Now, I took an empty set $S$ and then started putting elements from the set given until the set becomes linearly dependent upon addition of any more elements from the given set.
I started by adding $$u_1 = (2, −3, 4, −5, 2).$$ Then I added $$ u_3 = (3, −2, 7, −9, 1),$$ as $u_2$ and $u_3$ aren't multiples of each other. So, $S$ is linearly independent. Then I added $$u_6 = (0, −3, −18, 9, 12),$$ because, I verified that the addition of it, in $S$ does not make it linearly dependent i.e it stays linearly independent. Finally, I tried to check that whether adding $$u_7 = (1, 0, −2, 3, −2)$$ in the set $S$ keeps it linearly independent or not.

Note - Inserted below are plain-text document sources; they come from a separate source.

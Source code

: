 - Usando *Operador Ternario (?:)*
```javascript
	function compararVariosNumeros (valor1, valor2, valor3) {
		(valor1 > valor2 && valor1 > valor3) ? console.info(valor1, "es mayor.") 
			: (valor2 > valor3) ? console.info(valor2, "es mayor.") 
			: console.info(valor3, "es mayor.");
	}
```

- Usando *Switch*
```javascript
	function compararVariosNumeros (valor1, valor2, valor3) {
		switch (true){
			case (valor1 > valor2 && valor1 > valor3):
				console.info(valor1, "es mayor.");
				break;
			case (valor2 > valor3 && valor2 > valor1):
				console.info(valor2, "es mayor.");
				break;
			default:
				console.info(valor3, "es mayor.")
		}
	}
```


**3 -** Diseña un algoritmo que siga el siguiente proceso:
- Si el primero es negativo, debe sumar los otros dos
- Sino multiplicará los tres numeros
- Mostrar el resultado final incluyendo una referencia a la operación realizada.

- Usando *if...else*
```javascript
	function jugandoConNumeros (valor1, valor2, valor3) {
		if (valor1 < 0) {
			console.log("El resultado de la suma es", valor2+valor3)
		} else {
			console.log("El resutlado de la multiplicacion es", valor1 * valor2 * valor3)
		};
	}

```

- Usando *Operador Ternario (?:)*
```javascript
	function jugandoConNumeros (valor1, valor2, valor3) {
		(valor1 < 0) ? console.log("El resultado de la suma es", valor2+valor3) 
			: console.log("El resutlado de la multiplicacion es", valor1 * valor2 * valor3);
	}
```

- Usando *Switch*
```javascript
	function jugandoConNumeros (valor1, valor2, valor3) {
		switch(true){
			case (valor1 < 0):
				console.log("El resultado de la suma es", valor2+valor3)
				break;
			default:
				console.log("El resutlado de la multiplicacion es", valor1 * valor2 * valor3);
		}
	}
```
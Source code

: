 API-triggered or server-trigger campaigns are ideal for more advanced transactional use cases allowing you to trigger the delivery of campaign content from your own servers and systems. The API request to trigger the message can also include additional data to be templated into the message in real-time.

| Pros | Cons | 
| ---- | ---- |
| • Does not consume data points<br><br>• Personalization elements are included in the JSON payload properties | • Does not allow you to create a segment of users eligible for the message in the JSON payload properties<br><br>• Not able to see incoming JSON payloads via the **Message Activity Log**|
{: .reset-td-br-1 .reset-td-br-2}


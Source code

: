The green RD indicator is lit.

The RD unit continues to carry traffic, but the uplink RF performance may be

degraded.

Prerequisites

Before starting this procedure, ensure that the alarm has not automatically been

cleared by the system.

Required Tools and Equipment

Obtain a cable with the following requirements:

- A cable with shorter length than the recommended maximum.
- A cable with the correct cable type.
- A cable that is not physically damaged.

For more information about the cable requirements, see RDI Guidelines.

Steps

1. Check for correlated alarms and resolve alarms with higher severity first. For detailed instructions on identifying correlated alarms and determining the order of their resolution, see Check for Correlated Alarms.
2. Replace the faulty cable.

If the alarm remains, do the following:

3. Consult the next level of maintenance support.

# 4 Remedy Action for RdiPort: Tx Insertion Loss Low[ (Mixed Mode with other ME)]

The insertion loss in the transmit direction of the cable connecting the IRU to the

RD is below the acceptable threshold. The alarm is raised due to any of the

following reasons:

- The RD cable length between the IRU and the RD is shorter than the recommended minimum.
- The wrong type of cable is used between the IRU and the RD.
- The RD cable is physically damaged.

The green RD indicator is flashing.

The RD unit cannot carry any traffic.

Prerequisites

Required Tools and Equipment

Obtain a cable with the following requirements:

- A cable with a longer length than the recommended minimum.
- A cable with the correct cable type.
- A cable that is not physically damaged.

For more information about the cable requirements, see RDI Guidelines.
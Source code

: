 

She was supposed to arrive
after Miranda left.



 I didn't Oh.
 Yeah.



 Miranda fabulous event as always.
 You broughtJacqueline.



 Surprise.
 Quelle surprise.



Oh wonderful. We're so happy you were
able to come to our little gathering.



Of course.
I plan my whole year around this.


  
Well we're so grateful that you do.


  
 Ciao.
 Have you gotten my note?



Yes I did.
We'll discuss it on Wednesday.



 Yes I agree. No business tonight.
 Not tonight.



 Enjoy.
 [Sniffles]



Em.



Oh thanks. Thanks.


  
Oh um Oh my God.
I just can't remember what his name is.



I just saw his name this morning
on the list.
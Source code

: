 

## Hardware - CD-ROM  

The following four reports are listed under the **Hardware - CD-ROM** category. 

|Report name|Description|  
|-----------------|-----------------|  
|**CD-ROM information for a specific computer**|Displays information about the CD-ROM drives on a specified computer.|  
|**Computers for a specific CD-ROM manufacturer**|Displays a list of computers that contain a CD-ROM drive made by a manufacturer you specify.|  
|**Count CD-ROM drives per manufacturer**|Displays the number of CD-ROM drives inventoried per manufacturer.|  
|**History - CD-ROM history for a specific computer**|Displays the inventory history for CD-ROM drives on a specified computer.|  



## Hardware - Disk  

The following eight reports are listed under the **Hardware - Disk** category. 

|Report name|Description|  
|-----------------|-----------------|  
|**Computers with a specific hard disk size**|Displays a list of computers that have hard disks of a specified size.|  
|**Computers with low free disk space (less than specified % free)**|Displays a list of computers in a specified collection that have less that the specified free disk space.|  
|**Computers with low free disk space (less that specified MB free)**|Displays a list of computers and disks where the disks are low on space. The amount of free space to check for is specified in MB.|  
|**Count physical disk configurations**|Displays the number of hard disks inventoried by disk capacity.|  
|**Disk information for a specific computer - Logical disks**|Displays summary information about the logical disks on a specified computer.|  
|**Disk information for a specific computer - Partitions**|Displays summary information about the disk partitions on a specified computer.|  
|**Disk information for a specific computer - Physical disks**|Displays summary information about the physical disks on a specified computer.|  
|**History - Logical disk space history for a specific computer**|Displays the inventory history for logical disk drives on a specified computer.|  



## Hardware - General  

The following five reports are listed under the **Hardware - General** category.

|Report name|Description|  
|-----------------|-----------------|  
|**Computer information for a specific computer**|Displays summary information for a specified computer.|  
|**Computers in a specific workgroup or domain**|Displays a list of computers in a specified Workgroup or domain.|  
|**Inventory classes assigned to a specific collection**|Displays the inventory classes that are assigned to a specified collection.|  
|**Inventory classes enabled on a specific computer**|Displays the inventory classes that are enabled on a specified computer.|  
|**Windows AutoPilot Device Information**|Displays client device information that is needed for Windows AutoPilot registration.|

To do this, I chose some scalars $a,b,c,d$ such that $au_1+bu_3+cu_6+du_7=0$. In matrix representation this is equivalent to the equation $Ax=b$ where $A=\begin{pmatrix} 2 && 3 && 0 && 1\\ -3 &&-3 && -3 && 0\\ 4 && 7 && -18 && 2\\ -5 && -9 && 9 && 3\end{pmatrix},x=\begin{pmatrix} a \\ b \\ c \\ d\end{pmatrix}$ and $b=\begin{pmatrix} 0 \\ 0 \\ 0 \\ 0\end{pmatrix}.$
Now, since, $\text{rank}(A,b)=\text{rank}(A)=4$ so the system has a unique solution and the solution is thus, $a=b=c=d=0$ and so, we can add $$u_7 = (1, 0, −2, 3, −2)$$ in $S.$
Now, I think we need to check that whether any more elements can be added to keep $S$ a linearly independent set and thus a basis for $W,$ as $\dim (W)\leq \dim (R^5)=5.$ But the thing is, the calculation becomes even bigger and larger. I had a hard time calculating the ranks of the matrices, $(A,b)$ and $A$ using elementary row operations as the calculation was bigger. So, I am kind of tired doing the same thing again for a larger matrix now.
Is there any way, I can find the dimension of the subspace $W$ so that I know whether I should stop now or not ? Is there any simpler way to solve this question which requires lesser calculation? Any tips regarding this will also be helpful.